Turkle (We're still just kids! Really!)
As the birds grow up, they exhibit a good deal of curiosity. They can be like a younger child that keeps asking "What's that?" "What's that?" The biggest difference is that their retention is MUCH shorter than most human children.
But, it is clear that these are no longer babies, so the designation as a "Turklet" no longer applies. At our farm, they graduate to being 'turkles.'
You may ask us why and we'll make something up. But, the most obvious reason is that by the time they get to this size, we are getting busier on the farm. Tired farmers save their breath by removing the second "t." That's my story and I'm sticking to it.
|What are you doing? What's that? Why?|
|Turkles learn to respect electric fences - usually without touching them!|
|Turkles know they should eat their greens!|
Once our birds get close to full size, they graduate to "turk" status. Yes, the farmers are tired enough that they can't include the "le" any more.
|We're thinking about fanning - but maybe not at this moment.|
You might be able to see it in the picture above, but it may not be clear enough. The females usually have much shorter legs than the males and typically are smaller, with a rounder body, slightly shorter neck and/or less 'shoulder.' Once you've been around them, you can easily see the difference. It's just less easy to put it into words sometimes.
|This IS my good side.|
At some point after the birds approach adult size, they change from "Turks" to "Knuckleheads." In this case, the farmers find new energy for extra syllables because the birds sometimes find ways to elicit extra energy from the farmers.

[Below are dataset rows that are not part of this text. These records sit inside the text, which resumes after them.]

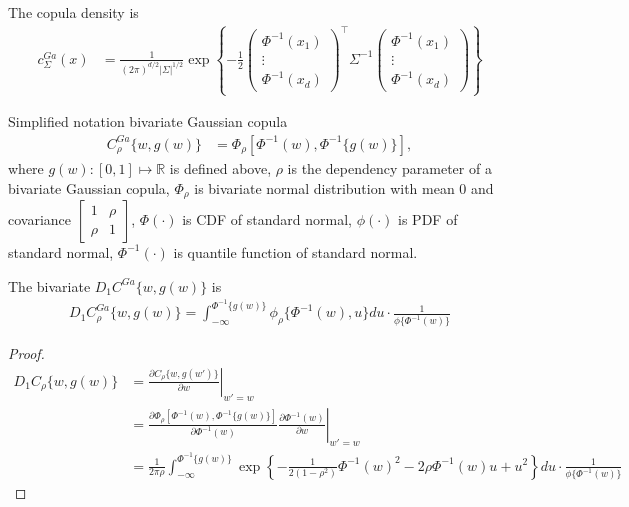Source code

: The copula density is
\begin{align}
    c^{Ga}_\Sigma(x) &= \frac{1}{(2\pi)^{d/2} |\Sigma|^{1/2}}
    \exp \left\{
    -\frac{1}{2}\begin{pmatrix} \Phi^{-1}(x_1) \\ \vdots \\ \Phi^{-1}(x_d) \end{pmatrix}^\top \Sigma^{-1} \begin{pmatrix} \Phi^{-1}(x_1) \\ \vdots \\ \Phi^{-1}(x_d) \end{pmatrix}
    \right\}
    \end{align}

Simplified notation bivariate Gaussian copula
\begin{align}
       C^{Ga}_\rho \{w, g(w)\} &= \Phi_\rho [\Phi^{-1}(w), \Phi^{-1}\{g(w)\}],
\end{align}
where $g(w): [0,1] \mapsto \mathbb{R}$ is defined above,
$\rho$ is the dependency parameter of a bivariate Gaussian copula,
$\Phi_\rho$ is bivariate normal distribution with mean 0 and covariance $\begin{bmatrix}1 & \rho \\ \rho & 1 \end{bmatrix}$,
$\Phi(\cdot)$ is CDF of standard normal,
$\phi(\cdot)$ is PDF of standard normal,
$\Phi^{-1}(\cdot)$ is quantile function of standard normal.


The bivariate $D_1 C^{Ga}\{w, g(w)\}$ is
\begin{align}
    D_1 C^{Ga}_\rho\{w, g(w)\} = \int_{-\infty}^{\Phi^{-1}\{g(w)\}} \phi_\rho\{
    \Phi^{-1}(w), u \}du \cdot \frac{1}{\phi\{\Phi^{-1}(w)\}}
    \end{align}
\begin{proof}
    \begin{align}
    D_1 C_\rho\{w, g(w)\}
    &= \left. \frac{\partial C_\rho\{w, g(w')\}}{\partial w}\right|_{w'=w}\\
    &= \left. \frac{\partial \Phi_\rho [\Phi^{-1}(w), \Phi^{-1}\{g(w)\}]}{\partial \Phi^{-1}(w)} \frac{\partial \Phi^{-1}(w)}{\partial w}\right|_{w'=w}\\
    &= \frac{1}{2\pi\rho} \int_{-\infty}^{\Phi^{-1}\{g(w)\}} \exp\left\{
        -\frac{1}{2(1-\rho^2)} \Phi^{-1}(w)^2 - 2\rho\Phi^{-1}(w)u + u^2
        \right\}du
        \cdot \frac{1}{\phi\{\Phi^{-1}(w)\}}
        \end{align}
    \end{proof}

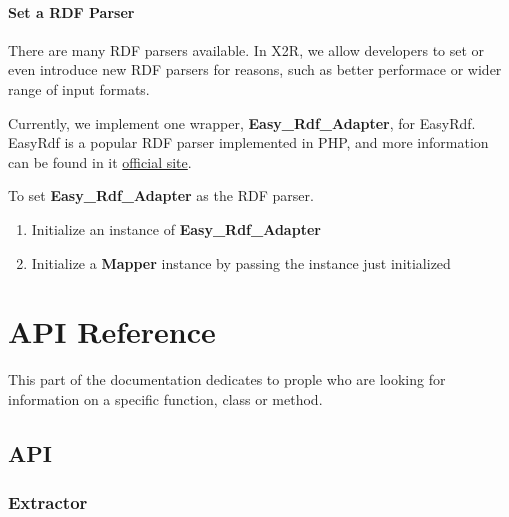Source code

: \documentclass[letterpaper,10pt,english]{sphinxmanual}
\begin{document}
\subsubsection{Set a RDF Parser}
\label{docs/scenarios/mapper:set-a-rdf-parser}
There are many RDF parsers available. In X2R, we allow developers to set or even introduce new RDF parsers for reasons, such as better performace or wider range of input formats.

Currently, we implement one wrapper, \textbf{Easy\_Rdf\_Adapter}, for EasyRdf. EasyRdf is a popular RDF parser implemented in PHP, and more information can be found in it \href{http://www.easyrdf.org/}{official site}.

To set \textbf{Easy\_Rdf\_Adapter} as the RDF parser.
\begin{enumerate}
\item {} 
Initialize an instance of \textbf{Easy\_Rdf\_Adapter}

\item {} 
Initialize a \textbf{Mapper} instance by passing the instance just initialized

\end{enumerate}


\chapter{API Reference}
\label{index:api-reference}
This part of the documentation dedicates to prople who are looking for information on a specific function, class or method.


\section{API}
\label{docs/api:api}\label{docs/api::doc}\label{docs/api:id1}

\subsection{Extractor}
\label{docs/api:extractor}
\end{document}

|Muck and Myra were very good at getting the farmer's attention.|
|Jake is not entirely serious about fanning in this picture.|
The funny thing about fanning is that we see three week old turklets trying to fan. We try not to wound their pride by laughing too much.
We have noticed that the males will fan and gobble more when there are visitors on the farm. Essentially, you have been identified as a rival flock. So, they're trying to impress you (and show you who is boss).
Ok, ok. I realize some of you don't like seeing the birds go from cute to impressive and then have us talk about eating them. But, that is the reality of it. We do enjoy raising these birds (most of the time) which is why we keep coming back to it every season. We are also glad we can give them a decent place to live and be turkeys.
Now, excuse me, I have to go put the knuckleheads back into their room.